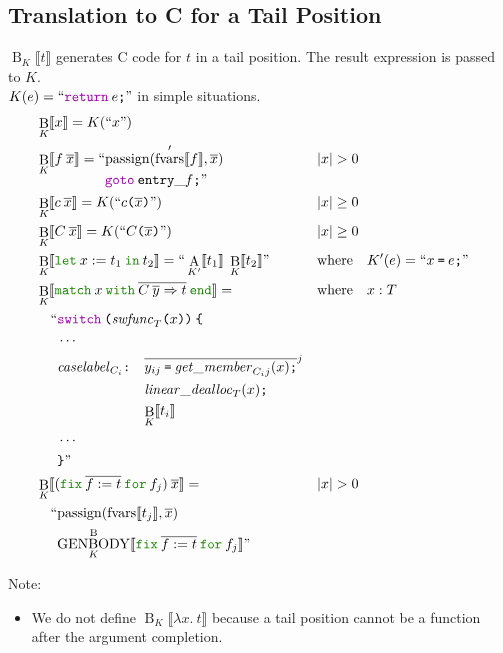 \documentclass[a4paper,fleqn]{article}
\newcommand{\kwlet}{\mbox{\color{mygreen}\ttfamily let}}
\newcommand{\kwin}{\mbox{\color{mygreen}\ttfamily in}}
\newcommand{\kwmatch}{\mbox{\color{mygreen}\ttfamily match}}
\newcommand{\kwwith}{\mbox{\color{mygreen}\ttfamily with}}
\newcommand{\kwend}{\mbox{\color{mygreen}\ttfamily end}}
\newcommand{\kwfix}{\mbox{\color{mygreen}\ttfamily fix}}
\newcommand{\kwfor}{\mbox{\color{mygreen}\ttfamily for}}
\newcommand{\lam}[2]{\lambda #1.\:#2}
\newcommand{\letin}[3]{\kwlet\:#1:=#2\:\kwin\:#3}
\newcommand{\omatch}[2]{\kwmatch\:#1\:\kwwith\:{#2}\:\kwend}
\newcommand{\ofix}[2]{\kwfix\:{#1}\:\kwfor\:{#2}}
\newcommand{\BRA}[1]{\llbracket #1 \rrbracket}
\DeclareMathOperator{\genbody}{GENBODY}
\newcommand{\genbodyb}[2]{\genbody^\mathrm{B}_{#1}\BRA{#2}}
\newcommand{\ldq}{\text{``}}
\newcommand{\rdq}{\text{''}}
\newcommand{\dq}[1]{\text{``}#1\text{''}}
\newcommand{\ttparen}[1]{\texttt{(}#1\texttt{)}}
\newcommand{\ttlbrace}{\texttt{\char '173}}
\newcommand{\ttrbrace}{\texttt{\char '175}}
\newcommand{\tteq}{\texttt{=}}
\newcommand{\ttsemi}{\texttt{;}}
\newcommand{\ttcolon}{\texttt{:}}
\newcommand{\kwswitch}{\mbox{\color{myviolet}\ttfamily switch}}
\newcommand{\kwgoto}{\mbox{\color{myviolet}\ttfamily goto}}
\newcommand{\kwCreturn}{\mbox{\color{myviolet}\ttfamily return}}
\DeclareMathOperator{\passign}{passign}
\DeclareMathOperator{\fvarsop}{fvars}
\newcommand{\fvars}[1]{\fvarsop\BRA{#1}}
\newcommand{\fvarsd}[1]{\fvarsop'\BRA{#1}}
\DeclareMathOperator{\Aop}{A}
\DeclareMathOperator{\Bop}{B}
\newcommand{\A}[2]{\Aop_{#1}\BRA{#2}}
\newcommand{\B}[2]{\Bop_{#1}\BRA{#2}}
\newcommand{\rep}[1]{\overline{#1}}
\newcommand{\repi}[2]{\overline{#1}^{#2}}
\begin{document}
\subsection{Translation to C for a Tail Position}\label{sec:BK}
$\B{K}{t}$ generates C code for $t$ in a tail position.
The result expression is passed to $K$. \\
$K(e) = \dq{\kwCreturn\:e\ttsemi}$ in simple situations.
\begin{align*}
  &\B{K}{x} = K(\dq{x}) \\
  &\B{K}{f\:\rep{x}} = \begin{aligned}[t] \ldq & {\passign(\fvarsd{f}, \rep{x})} \\ & \kwgoto\:\mathtt{entry\_}f\ttsemi \rdq \end{aligned}
    && |x| > 0 \\
  &\B{K}{c\:\rep{x}} = K(\dq{c\ttparen{\rep{x}}})                                   && |x| \geq 0 \\
  &\B{K}{C\:\rep{x}} = K(\dq{C\ttparen{\rep{x}}})                                   && |x| \geq 0 \\
  &\B{K}{\letin{x}{t_1}{t_2}} = \ldq \A{K'}{t_1}\; \B{K}{t_2} \rdq
    && \text{where}\quad K'(e) = \dq{x\:\tteq\:e\ttsemi} \\
  &\B{K}{\omatch{x}{\rep{C\:\rep{y}\Rightarrow t}}} = && \text{where}\quad x : T \\
     & \quad\begin{alignedat}{2}
       \ldq & \kwswitch\:\ttparen{\mathit{swfunc}_T\ttparen{x}}\:\ttlbrace \\
            & \cdots \\
            & \mathit{caselabel}_{C_i}\ttcolon\quad
              \begin{aligned}[t]
                & \repi{y_{ij}\:\tteq\:\mathit{get\_member}_{C_i j}(x)\ttsemi}{j} \\
                & \mathit{linear\_dealloc}_{T}(x)\ttsemi \\
                & {\B{K}{t_i}}
              \end{aligned} \\
            & \cdots \\
            & \ttrbrace\rdq
     \end{alignedat} \\
  &\B{K}{(\ofix{\rep{f:=t}}{f_j})\:\rep{x}} =       && |x| > 0 \\
     & \quad\begin{alignedat}{2}
       \ldq & {\passign(\fvars{t_j}, \rep{x})} \\
            & {\genbodyb{K}{\ofix{\rep{f:=t}}{f_j}}} \rdq
       \end{alignedat}
\end{align*}
{\small Note:
\begin{itemize}
  \item We do not define $\B{K}{\lam{x}{t}}$ because a tail position cannot be a function after the argument completion.
\end{itemize}}
\end{document}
····················
All of the entries above are to be duplicated exactly, with every image left out.

 \documentclass[a4paper,fleqn]{article}
\newcommand{\kwlet}{\mbox{\color{mygreen}\ttfamily let}}
\newcommand{\kwin}{\mbox{\color{mygreen}\ttfamily in}}
\newcommand{\kwmatch}{\mbox{\color{mygreen}\ttfamily match}}
\newcommand{\kwwith}{\mbox{\color{mygreen}\ttfamily with}}
\newcommand{\kwend}{\mbox{\color{mygreen}\ttfamily end}}
\newcommand{\kwfix}{\mbox{\color{mygreen}\ttfamily fix}}
\newcommand{\kwfor}{\mbox{\color{mygreen}\ttfamily for}}
\newcommand{\lam}[2]{\lambda #1.\:#2}
\newcommand{\letin}[3]{\kwlet\:#1:=#2\:\kwin\:#3}
\newcommand{\omatch}[2]{\kwmatch\:#1\:\kwwith\:{#2}\:\kwend}
\newcommand{\ofix}[2]{\kwfix\:{#1}\:\kwfor\:{#2}}
\newcommand{\BRA}[1]{\llbracket #1 \rrbracket}
\DeclareMathOperator{\genbody}{GENBODY}
\newcommand{\genbodyb}[2]{\genbody^\mathrm{B}_{#1}\BRA{#2}}
\newcommand{\ldq}{\text{``}}
\newcommand{\rdq}{\text{''}}
\newcommand{\dq}[1]{\text{``}#1\text{''}}
\newcommand{\ttparen}[1]{\texttt{(}#1\texttt{)}}
\newcommand{\ttlbrace}{\texttt{\char '173}}
\newcommand{\ttrbrace}{\texttt{\char '175}}
\newcommand{\tteq}{\texttt{=}}
\newcommand{\ttsemi}{\texttt{;}}
\newcommand{\ttcolon}{\texttt{:}}
\newcommand{\kwswitch}{\mbox{\color{myviolet}\ttfamily switch}}
\newcommand{\kwgoto}{\mbox{\color{myviolet}\ttfamily goto}}
\newcommand{\kwCreturn}{\mbox{\color{myviolet}\ttfamily return}}
\DeclareMathOperator{\passign}{passign}
\DeclareMathOperator{\fvarsop}{fvars}
\newcommand{\fvars}[1]{\fvarsop\BRA{#1}}
\newcommand{\fvarsd}[1]{\fvarsop'\BRA{#1}}
\DeclareMathOperator{\Aop}{A}
\DeclareMathOperator{\Bop}{B}
\newcommand{\A}[2]{\Aop_{#1}\BRA{#2}}
\newcommand{\B}[2]{\Bop_{#1}\BRA{#2}}
\newcommand{\rep}[1]{\overline{#1}}
\newcommand{\repi}[2]{\overline{#1}^{#2}}
\begin{document}
\subsection{Translation to C for a Tail Position}\label{sec:BK}
$\B{K}{t}$ generates C code for $t$ in a tail position.
The result expression is passed to $K$. \\
$K(e) = \dq{\kwCreturn\:e\ttsemi}$ in simple situations.
\begin{align*}
  &\B{K}{x} = K(\dq{x}) \\
  &\B{K}{f\:\rep{x}} = \begin{aligned}[t] \ldq & {\passign(\fvarsd{f}, \rep{x})} \\ & \kwgoto\:\mathtt{entry\_}f\ttsemi \rdq \end{aligned}
    && |x| > 0 \\
  &\B{K}{c\:\rep{x}} = K(\dq{c\ttparen{\rep{x}}})                                   && |x| \geq 0 \\
  &\B{K}{C\:\rep{x}} = K(\dq{C\ttparen{\rep{x}}})                                   && |x| \geq 0 \\
  &\B{K}{\letin{x}{t_1}{t_2}} = \ldq \A{K'}{t_1}\; \B{K}{t_2} \rdq
    && \text{where}\quad K'(e) = \dq{x\:\tteq\:e\ttsemi} \\
  &\B{K}{\omatch{x}{\rep{C\:\rep{y}\Rightarrow t}}} = && \text{where}\quad x : T \\
     & \quad\begin{alignedat}{2}
       \ldq & \kwswitch\:\ttparen{\mathit{swfunc}_T\ttparen{x}}\:\ttlbrace \\
            & \cdots \\
            & \mathit{caselabel}_{C_i}\ttcolon\quad
              \begin{aligned}[t]
                & \repi{y_{ij}\:\tteq\:\mathit{get\_member}_{C_i j}(x)\ttsemi}{j} \\
                & \mathit{linear\_dealloc}_{T}(x)\ttsemi \\
                & {\B{K}{t_i}}
              \end{aligned} \\
            & \cdots \\
            & \ttrbrace\rdq
     \end{alignedat} \\
  &\B{K}{(\ofix{\rep{f:=t}}{f_j})\:\rep{x}} =       && |x| > 0 \\
     & \quad\begin{alignedat}{2}
       \ldq & {\passign(\fvars{t_j}, \rep{x})} \\
            & {\genbodyb{K}{\ofix{\rep{f:=t}}{f_j}}} \rdq
       \end{alignedat}
\end{align*}
{\small Note:
\begin{itemize}
  \item We do not define $\B{K}{\lam{x}{t}}$ because a tail position cannot be a function after the argument completion.
\end{itemize}}
\end{document}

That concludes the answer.